La différenciation est capitale en matière économique, touristique et de services publics. Il faut aider davantage les collectivités territoriales qui créent des ateliers relais, soutenir davantage l’équipement des entreprises, sans forcément établir de lien avec le nombre d’emplois créés – de la souplesse, là aussi – et instaurer des avantages fiscaux de type ZRR (zone de revitalisation rurale) et zone franche dans les zones ciblées hypodenses sur le plan démographique. Il convient également de renforcer les aides pour les artisans et commerçants en dotant le Fisac beaucoup mieux qu’actuellement.

L’objectif est de maintenir la vie et d’assurer le remplacement des emplois agricoles, dont les deux tiers ont été perdus en trente ans dans certains territoires. L’agriculture aussi doit être soutenue, notamment dans les secteurs d’élevage, et bénéficier de différenciations de la part de l’Europe et de l’État. Il n’y aura pas de ruralité sans agriculteurs ! Leur métier est très difficile, mais indispensable à la Nation et à l’aménagement du territoire.

Les services publics – écoles, collèges, gendarmerie – doivent eux aussi bénéficier de différenciations pour être conservés dans les zones hypodenses ; France Services peut être une possibilité.

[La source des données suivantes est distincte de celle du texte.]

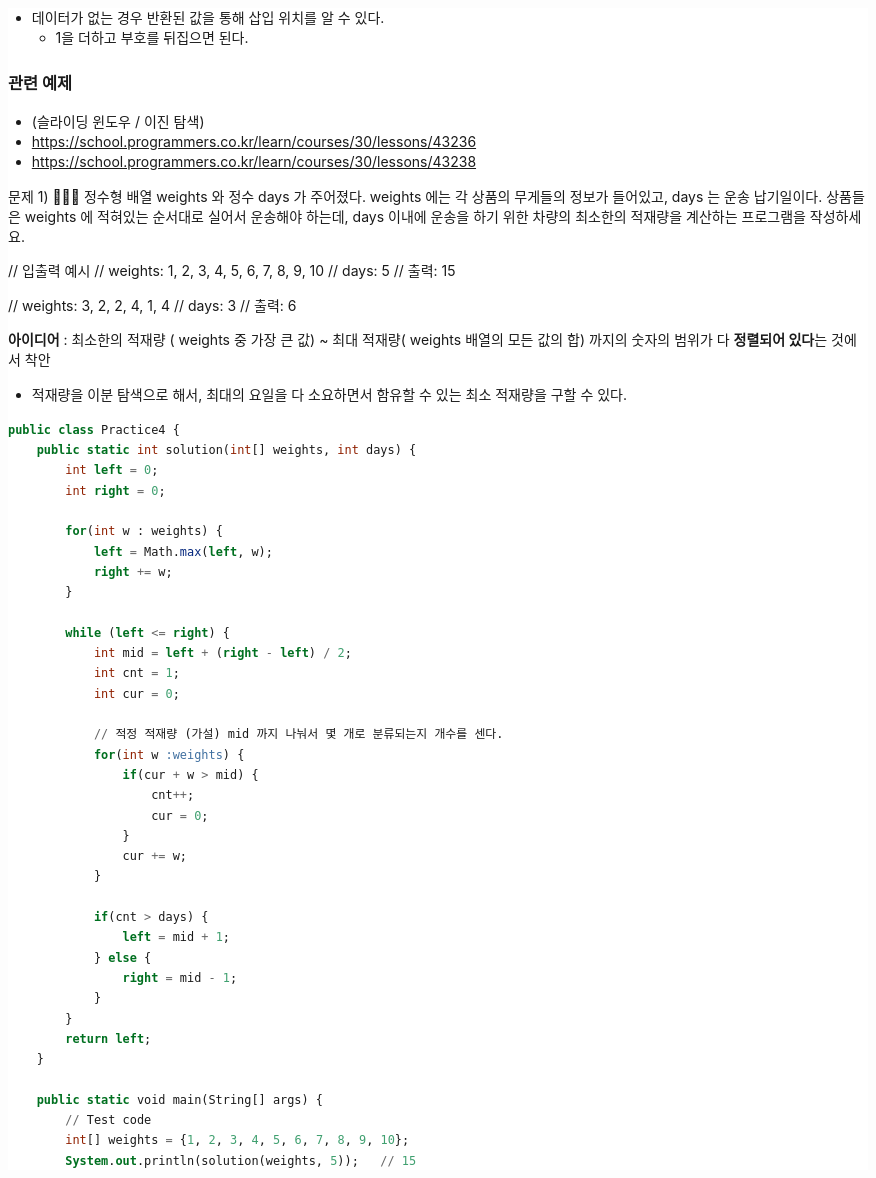 - 데이터가 없는 경우 반환된 값을 통해 삽입 위치를 알 수 있다.
    - 1을 더하고 부호를 뒤집으면 된다.

### 관련 예제

- (슬라이딩 윈도우 / 이진 탐색)
- https://school.programmers.co.kr/learn/courses/30/lessons/43236
- https://school.programmers.co.kr/learn/courses/30/lessons/43238

문제 1) 📌📌📌
정수형 배열 weights 와 정수 days 가 주어졌다.
weights 에는 각 상품의 무게들의 정보가 들어있고, days 는 운송 납기일이다.
상품들은 weights 에 적혀있는 순서대로 실어서 운송해야 하는데,
days 이내에 운송을 하기 위한 차량의 최소한의 적재량을 계산하는 프로그램을 작성하세요.

// 입출력 예시
// weights: 1, 2, 3, 4, 5, 6, 7, 8, 9, 10
// days: 5
// 출력: 15

// weights: 3, 2, 2, 4, 1, 4
// days: 3
// 출력: 6

**아이디어** : 최소한의 적재량 ( weights 중 가장 큰 값) ~ 최대 적재량( weights 배열의 모든 값의 합) 까지의 숫자의 범위가 다 **정렬되어 있다**는 것에서 착안

- 적재량을 이분 탐색으로 해서, 최대의 요일을 다 소요하면서 함유할 수 있는 최소 적재량을 구할 수 있다.

```sql
public class Practice4 {
    public static int solution(int[] weights, int days) {
        int left = 0;
        int right = 0;

        for(int w : weights) {
            left = Math.max(left, w);
            right += w;
        }

        while (left <= right) {
            int mid = left + (right - left) / 2;
            int cnt = 1;
            int cur = 0;

            // 적정 적재량 (가설) mid 까지 나눠서 몇 개로 분류되는지 개수를 센다.
            for(int w :weights) {
                if(cur + w > mid) {
                    cnt++;
                    cur = 0;
                }
                cur += w;
            }

            if(cnt > days) {
                left = mid + 1;
            } else {
                right = mid - 1;
            }
        }
        return left;
    }

    public static void main(String[] args) {
        // Test code
        int[] weights = {1, 2, 3, 4, 5, 6, 7, 8, 9, 10};
        System.out.println(solution(weights, 5));   // 15
```
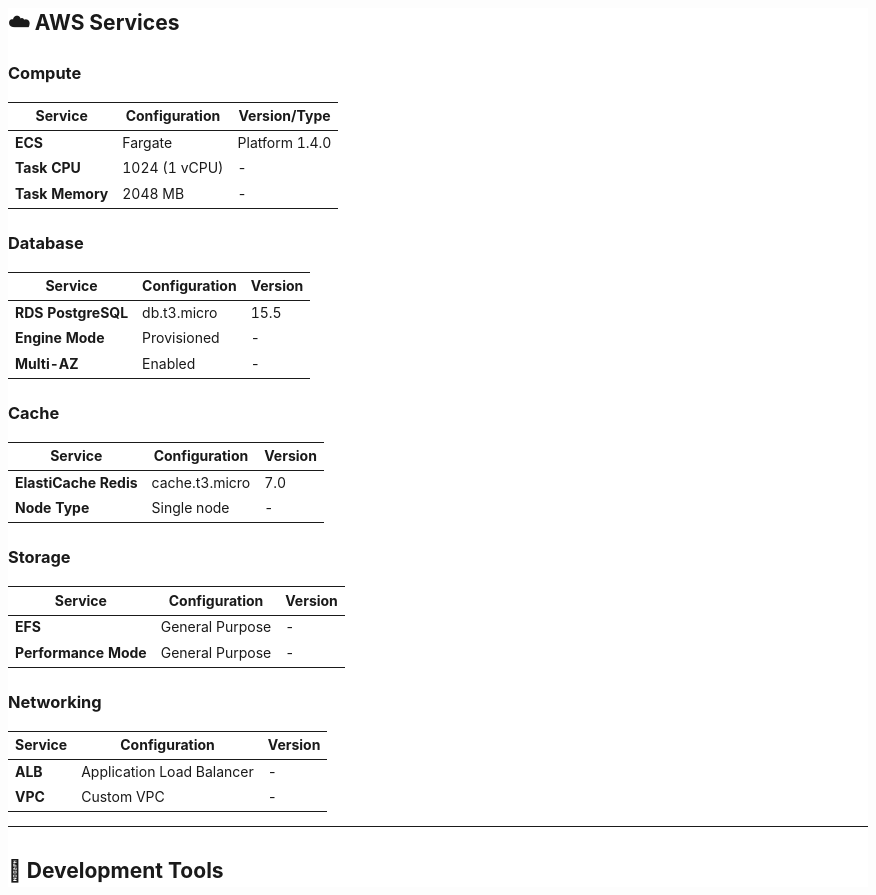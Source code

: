 
## ☁️ AWS Services

### Compute

| Service | Configuration | Version/Type |
|---------|--------------|--------------|
| **ECS** | Fargate | Platform 1.4.0 |
| **Task CPU** | 1024 (1 vCPU) | - |
| **Task Memory** | 2048 MB | - |

### Database

| Service | Configuration | Version |
|---------|--------------|---------|
| **RDS PostgreSQL** | db.t3.micro | 15.5 |
| **Engine Mode** | Provisioned | - |
| **Multi-AZ** | Enabled | - |

### Cache

| Service | Configuration | Version |
|---------|--------------|---------|
| **ElastiCache Redis** | cache.t3.micro | 7.0 |
| **Node Type** | Single node | - |

### Storage

| Service | Configuration | Version |
|---------|--------------|---------|
| **EFS** | General Purpose | - |
| **Performance Mode** | General Purpose | - |

### Networking

| Service | Configuration | Version |
|---------|--------------|---------|
| **ALB** | Application Load Balancer | - |
| **VPC** | Custom VPC | - |

---

## 🔧 Development Tools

Le tourisme rural également doit être différencié pour être pérennisé. Je pense notamment à la réhabilitation des hôtels et des villages de vacances.

La suppression de l’artificialisation des terres de façon uniforme sur tout le territoire pénalise fortement les petites communes rurales, qui avaient déjà, sans PLU (plan local d’urbanisme), beaucoup de mal à obtenir un permis de construire. Là aussi, la différenciation est nécessaire.

Oui, pour redonner de la vie et de l’espoir dans les territoires difficiles, notamment ruraux, il faut renforcer le département par décentralisation et réaliser une déconcentration avec un service managé par un sous-préfet développeur, mais surtout différencier, pour adapter l’action de l’État fort aux spécificités de chaque territoire. L’excellent président de la délégation sénatoriale aux collectivités territoriales et à la décentralisation, M. Jean-Marie Bockel, nous indique, dans sa lettre du 11 juin dernier, que 68 % de nos concitoyens sont favorables à l’adaptation de la loi aux spécificités des territoires.

Pour arriver à ce résultat, les élus ne souhaitent pas de modification de la Constitution, plus de loi tous les cinq ans – bref, pas de bouleversement.

Si, monsieur Kerrouche, nous approuvons complètement l’esprit de votre proposition de résolution et si, comme vous, nous croyons à un État fort qui assure l’égalité des citoyens sur tout le territoire, votre texte nous paraît pour l’instant trop imprécis pour que nous puissions le voter en l’état. Reste que le Sénat, qui représente les territoires, doit bel et bien être, comme ce matin, force de propositions pour la décentralisation, la déconcentration et la différenciation.

Madame le ministre, le Gouvernement doit prévoir, dans le projet de loi 3D, des mesures pragmatiques et efficaces pour maintenir la vie dans les territoires difficiles, notamment ruraux.